### What the task requires
Take the entries that follow and return exactly the lines from the one holding "[4] [Ye, Deheng, et" through the one holding "[4] [Cheng, Ziqiang, et", both included. Nothing else is needed.

(Stored data)
━━━
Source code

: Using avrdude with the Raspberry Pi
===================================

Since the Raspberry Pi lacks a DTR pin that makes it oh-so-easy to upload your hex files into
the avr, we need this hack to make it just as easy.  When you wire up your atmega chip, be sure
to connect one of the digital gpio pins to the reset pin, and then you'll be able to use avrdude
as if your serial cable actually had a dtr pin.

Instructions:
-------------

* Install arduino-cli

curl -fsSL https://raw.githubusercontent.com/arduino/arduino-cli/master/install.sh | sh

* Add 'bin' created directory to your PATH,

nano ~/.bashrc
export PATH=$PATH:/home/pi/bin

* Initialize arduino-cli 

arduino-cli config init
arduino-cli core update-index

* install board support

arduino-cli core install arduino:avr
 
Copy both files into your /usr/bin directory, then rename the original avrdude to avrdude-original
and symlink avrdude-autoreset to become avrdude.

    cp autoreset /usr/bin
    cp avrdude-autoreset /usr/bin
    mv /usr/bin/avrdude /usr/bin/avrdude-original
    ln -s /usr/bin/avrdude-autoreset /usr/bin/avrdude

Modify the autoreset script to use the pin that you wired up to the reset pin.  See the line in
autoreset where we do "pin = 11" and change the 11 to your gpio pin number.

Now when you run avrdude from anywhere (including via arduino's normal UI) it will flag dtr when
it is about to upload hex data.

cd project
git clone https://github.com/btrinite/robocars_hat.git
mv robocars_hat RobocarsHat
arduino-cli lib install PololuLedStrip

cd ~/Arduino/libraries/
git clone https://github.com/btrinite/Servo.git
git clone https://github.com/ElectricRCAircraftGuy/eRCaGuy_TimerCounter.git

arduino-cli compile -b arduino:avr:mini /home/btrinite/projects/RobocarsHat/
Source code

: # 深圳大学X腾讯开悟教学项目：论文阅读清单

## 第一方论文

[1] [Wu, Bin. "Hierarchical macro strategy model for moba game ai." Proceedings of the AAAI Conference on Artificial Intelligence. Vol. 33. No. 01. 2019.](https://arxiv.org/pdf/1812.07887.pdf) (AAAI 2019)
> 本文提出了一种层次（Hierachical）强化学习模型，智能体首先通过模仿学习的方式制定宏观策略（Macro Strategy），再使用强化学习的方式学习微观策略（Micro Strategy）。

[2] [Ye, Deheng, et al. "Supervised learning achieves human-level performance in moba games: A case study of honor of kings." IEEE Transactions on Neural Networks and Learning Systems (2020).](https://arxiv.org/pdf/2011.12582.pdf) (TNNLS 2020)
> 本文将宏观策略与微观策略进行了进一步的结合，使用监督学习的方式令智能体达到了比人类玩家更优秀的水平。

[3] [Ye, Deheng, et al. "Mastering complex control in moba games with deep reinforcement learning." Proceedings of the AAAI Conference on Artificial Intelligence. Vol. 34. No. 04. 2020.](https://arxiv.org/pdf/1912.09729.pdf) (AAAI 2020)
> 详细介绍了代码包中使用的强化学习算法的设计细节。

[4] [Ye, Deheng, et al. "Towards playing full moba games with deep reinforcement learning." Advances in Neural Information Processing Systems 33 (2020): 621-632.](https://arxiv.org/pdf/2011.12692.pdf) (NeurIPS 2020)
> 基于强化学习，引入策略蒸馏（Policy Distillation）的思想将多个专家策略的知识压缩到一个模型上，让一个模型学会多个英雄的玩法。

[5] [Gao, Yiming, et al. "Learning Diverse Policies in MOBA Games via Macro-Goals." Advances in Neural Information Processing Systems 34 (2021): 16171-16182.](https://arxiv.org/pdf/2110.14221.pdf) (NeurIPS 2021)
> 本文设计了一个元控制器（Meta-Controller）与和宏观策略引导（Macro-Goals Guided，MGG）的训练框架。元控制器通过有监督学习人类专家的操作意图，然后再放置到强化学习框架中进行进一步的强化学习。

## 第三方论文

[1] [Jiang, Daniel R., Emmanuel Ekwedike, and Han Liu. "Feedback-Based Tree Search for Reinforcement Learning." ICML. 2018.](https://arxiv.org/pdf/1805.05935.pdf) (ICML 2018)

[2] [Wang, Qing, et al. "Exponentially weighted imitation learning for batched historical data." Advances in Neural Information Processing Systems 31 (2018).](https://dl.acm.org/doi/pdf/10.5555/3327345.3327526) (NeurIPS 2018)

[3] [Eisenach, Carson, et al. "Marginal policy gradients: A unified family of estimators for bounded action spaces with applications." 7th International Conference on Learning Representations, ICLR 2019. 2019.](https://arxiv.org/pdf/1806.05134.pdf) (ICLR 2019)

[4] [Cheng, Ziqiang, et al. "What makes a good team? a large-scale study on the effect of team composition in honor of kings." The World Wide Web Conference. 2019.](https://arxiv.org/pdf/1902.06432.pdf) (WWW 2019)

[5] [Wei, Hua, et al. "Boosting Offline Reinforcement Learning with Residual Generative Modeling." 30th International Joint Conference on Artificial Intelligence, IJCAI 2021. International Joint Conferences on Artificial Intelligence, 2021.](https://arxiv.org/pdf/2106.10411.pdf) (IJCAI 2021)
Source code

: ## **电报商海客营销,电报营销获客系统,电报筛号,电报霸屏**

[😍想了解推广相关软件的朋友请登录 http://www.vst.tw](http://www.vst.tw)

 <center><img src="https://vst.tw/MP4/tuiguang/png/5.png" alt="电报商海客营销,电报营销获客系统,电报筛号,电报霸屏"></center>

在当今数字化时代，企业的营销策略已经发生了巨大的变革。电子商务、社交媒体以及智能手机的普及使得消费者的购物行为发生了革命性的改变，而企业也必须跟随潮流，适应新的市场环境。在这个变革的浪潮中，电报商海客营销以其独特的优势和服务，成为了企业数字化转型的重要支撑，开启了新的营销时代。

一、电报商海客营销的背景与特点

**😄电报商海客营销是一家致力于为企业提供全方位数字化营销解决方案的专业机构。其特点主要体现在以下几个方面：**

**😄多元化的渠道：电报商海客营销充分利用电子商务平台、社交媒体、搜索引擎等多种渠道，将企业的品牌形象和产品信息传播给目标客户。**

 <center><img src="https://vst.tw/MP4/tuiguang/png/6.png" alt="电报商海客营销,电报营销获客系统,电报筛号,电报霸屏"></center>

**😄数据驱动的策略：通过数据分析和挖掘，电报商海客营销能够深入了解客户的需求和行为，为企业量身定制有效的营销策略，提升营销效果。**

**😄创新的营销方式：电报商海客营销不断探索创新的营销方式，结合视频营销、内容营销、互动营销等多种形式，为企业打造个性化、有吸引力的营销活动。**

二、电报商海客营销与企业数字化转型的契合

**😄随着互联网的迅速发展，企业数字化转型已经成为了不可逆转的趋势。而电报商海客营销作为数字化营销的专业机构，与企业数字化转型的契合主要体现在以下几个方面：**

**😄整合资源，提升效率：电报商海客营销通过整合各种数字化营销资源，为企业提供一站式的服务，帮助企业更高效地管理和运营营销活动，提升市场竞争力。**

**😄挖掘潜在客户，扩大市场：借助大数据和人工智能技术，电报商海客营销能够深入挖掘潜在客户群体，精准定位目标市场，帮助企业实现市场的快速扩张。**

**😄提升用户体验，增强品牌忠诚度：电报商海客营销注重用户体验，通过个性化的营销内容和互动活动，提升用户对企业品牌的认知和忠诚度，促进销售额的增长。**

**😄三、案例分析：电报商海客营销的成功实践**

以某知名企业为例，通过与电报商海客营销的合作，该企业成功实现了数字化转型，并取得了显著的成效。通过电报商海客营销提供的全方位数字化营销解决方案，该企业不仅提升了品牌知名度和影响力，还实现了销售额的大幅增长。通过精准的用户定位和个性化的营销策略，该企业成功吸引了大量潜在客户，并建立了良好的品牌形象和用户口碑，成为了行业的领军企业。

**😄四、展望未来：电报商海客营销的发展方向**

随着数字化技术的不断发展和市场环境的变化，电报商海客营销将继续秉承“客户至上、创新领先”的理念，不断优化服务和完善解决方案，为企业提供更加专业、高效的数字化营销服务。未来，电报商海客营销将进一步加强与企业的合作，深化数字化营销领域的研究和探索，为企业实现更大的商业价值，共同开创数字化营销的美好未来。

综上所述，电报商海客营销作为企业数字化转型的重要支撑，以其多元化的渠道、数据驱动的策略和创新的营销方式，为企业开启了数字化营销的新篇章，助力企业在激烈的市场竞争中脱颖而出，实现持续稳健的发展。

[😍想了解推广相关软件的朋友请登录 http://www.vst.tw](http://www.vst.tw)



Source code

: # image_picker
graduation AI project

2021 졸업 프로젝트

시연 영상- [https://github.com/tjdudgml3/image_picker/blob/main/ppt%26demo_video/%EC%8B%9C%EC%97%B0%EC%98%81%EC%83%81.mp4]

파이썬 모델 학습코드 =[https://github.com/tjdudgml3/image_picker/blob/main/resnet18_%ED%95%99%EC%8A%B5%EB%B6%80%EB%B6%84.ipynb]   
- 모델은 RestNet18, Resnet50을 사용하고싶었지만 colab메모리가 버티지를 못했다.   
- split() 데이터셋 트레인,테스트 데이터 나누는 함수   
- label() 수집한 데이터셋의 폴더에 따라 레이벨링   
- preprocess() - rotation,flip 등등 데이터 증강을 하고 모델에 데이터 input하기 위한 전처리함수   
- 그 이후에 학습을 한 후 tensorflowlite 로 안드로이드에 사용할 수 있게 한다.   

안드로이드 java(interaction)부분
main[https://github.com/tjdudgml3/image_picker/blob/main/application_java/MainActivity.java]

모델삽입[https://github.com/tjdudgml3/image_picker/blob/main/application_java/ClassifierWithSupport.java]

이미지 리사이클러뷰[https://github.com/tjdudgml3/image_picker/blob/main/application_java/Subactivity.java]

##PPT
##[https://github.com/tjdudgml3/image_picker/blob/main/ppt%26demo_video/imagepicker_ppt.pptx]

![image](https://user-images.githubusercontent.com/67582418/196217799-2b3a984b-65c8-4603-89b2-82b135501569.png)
━━━
### Written answer
[4] [Ye, Deheng, et al. "Towards playing full moba games with deep reinforcement learning." Advances in Neural Information Processing Systems 33 (2020): 621-632.](https://arxiv.org/pdf/2011.12692.pdf) (NeurIPS 2020)
> 基于强化学习，引入策略蒸馏（Policy Distillation）的思想将多个专家策略的知识压缩到一个模型上，让一个模型学会多个英雄的玩法。

[5] [Gao, Yiming, et al. "Learning Diverse Policies in MOBA Games via Macro-Goals." Advances in Neural Information Processing Systems 34 (2021): 16171-16182.](https://arxiv.org/pdf/2110.14221.pdf) (NeurIPS 2021)
> 本文设计了一个元控制器（Meta-Controller）与和宏观策略引导（Macro-Goals Guided，MGG）的训练框架。元控制器通过有监督学习人类专家的操作意图，然后再放置到强化学习框架中进行进一步的强化学习。

## 第三方论文

[1] [Jiang, Daniel R., Emmanuel Ekwedike, and Han Liu. "Feedback-Based Tree Search for Reinforcement Learning." ICML. 2018.](https://arxiv.org/pdf/1805.05935.pdf) (ICML 2018)

[2] [Wang, Qing, et al. "Exponentially weighted imitation learning for batched historical data." Advances in Neural Information Processing Systems 31 (2018).](https://dl.acm.org/doi/pdf/10.5555/3327345.3327526) (NeurIPS 2018)

[3] [Eisenach, Carson, et al. "Marginal policy gradients: A unified family of estimators for bounded action spaces with applications." 7th International Conference on Learning Representations, ICLR 2019. 2019.](https://arxiv.org/pdf/1806.05134.pdf) (ICLR 2019)

[4] [Cheng, Ziqiang, et al. "What makes a good team? a large-scale study on the effect of team composition in honor of kings." The World Wide Web Conference. 2019.](https://arxiv.org/pdf/1902.06432.pdf) (WWW 2019)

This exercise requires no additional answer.